One school of thought says that the strangeness of quantum theory can be put down to a lack of information; if we could find the “hidden variables” the mysteries would all go away.

A is for ... Atom

This is the basic building block of matter that creates the world of chemical elements – although it is made up of more fundamental particles.

S is for ... Schrödinger Equation

This is the central equation of quantum theory, and describes how any quantum system will behave, and how its observable qualities are likely to manifest in an experiment.

D is for ... Dice

Albert Einstein decided quantum theory couldn’t be right because its reliance on probability means everything is a result of chance. “God doesn’t play dice with the world,” he said.

A is for ... Act of observation

Some people believe this changes everything in the quantum world, even bringing things into existence.

Z is for ... Zero-point energy

Even at absolute zero, the lowest temperature possible, nothing has zero energy. In these conditions, particles and fields are in their lowest energy state, with an energy proportional to Planck’s constant.

U is for ... Uncertainty Principle

One of the most famous ideas in science, this declares that it is impossible to know all the physical attributes of a quantum particle or system simultaneously.

E is for ... Entanglement

When two quantum objects interact, the information they contain becomes shared. This can result in a kind of link between them, where an action performed on one will affect the outcome of an action performed on the other. This “entanglement” applies even if the two particles are half a universe apart.

L is for ... Light

We used to believe light was a wave, then we discovered it had the properties of a particle that we call a photon. Now we know it, like all elementary quantum objects, is both a wave and a particle!
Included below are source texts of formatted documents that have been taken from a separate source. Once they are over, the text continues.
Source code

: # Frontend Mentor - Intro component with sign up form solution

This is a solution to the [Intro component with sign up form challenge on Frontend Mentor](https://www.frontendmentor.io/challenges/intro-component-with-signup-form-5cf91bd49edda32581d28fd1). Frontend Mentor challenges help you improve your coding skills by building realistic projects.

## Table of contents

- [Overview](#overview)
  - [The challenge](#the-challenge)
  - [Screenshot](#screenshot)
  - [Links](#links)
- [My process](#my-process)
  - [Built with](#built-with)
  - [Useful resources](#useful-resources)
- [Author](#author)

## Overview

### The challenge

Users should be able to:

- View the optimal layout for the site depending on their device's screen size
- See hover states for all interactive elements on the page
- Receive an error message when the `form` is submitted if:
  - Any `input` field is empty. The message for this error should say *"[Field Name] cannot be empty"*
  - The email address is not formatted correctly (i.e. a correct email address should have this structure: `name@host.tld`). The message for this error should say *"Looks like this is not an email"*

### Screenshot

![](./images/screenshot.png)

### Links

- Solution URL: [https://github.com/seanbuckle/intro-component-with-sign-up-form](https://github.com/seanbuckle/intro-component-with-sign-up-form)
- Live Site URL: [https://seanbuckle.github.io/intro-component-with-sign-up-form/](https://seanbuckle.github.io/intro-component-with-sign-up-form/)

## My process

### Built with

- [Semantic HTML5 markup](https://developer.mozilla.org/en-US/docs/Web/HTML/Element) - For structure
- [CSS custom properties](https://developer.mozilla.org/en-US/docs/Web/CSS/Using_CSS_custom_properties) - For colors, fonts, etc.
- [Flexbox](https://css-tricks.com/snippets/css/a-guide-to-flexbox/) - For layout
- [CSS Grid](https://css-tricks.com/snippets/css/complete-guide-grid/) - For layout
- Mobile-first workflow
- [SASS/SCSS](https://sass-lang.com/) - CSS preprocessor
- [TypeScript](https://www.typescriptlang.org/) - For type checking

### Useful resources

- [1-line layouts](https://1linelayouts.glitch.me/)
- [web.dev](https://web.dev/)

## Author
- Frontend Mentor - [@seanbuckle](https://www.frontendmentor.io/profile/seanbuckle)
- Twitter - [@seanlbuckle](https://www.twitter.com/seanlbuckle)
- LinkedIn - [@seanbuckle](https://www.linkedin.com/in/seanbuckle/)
V is for ... Virtual particles

Quantum theory’s uncertainty principle says that since not even empty space can have zero energy, the universe is fizzing with particle-antiparticle pairs that pop in and out of existence. These “virtual” particles are the source of Hawking radiation.

C is for ... Cryptography

People have been hiding information in messages for millennia, but the quantum world provides a whole new way to do it.

F is for ... Free Will

Ideas at the heart of quantum theory, to do with randomness and the character of the molecules that make up the physical matter of our brains, lead some researchers to suggest humans can’t have free will.

B is for ... Bell's Theorem

In 1964, John Bell came up with a way of testing whether quantum theory was a true reflection of reality. In 1982, the results came in – and the world has never been the same since!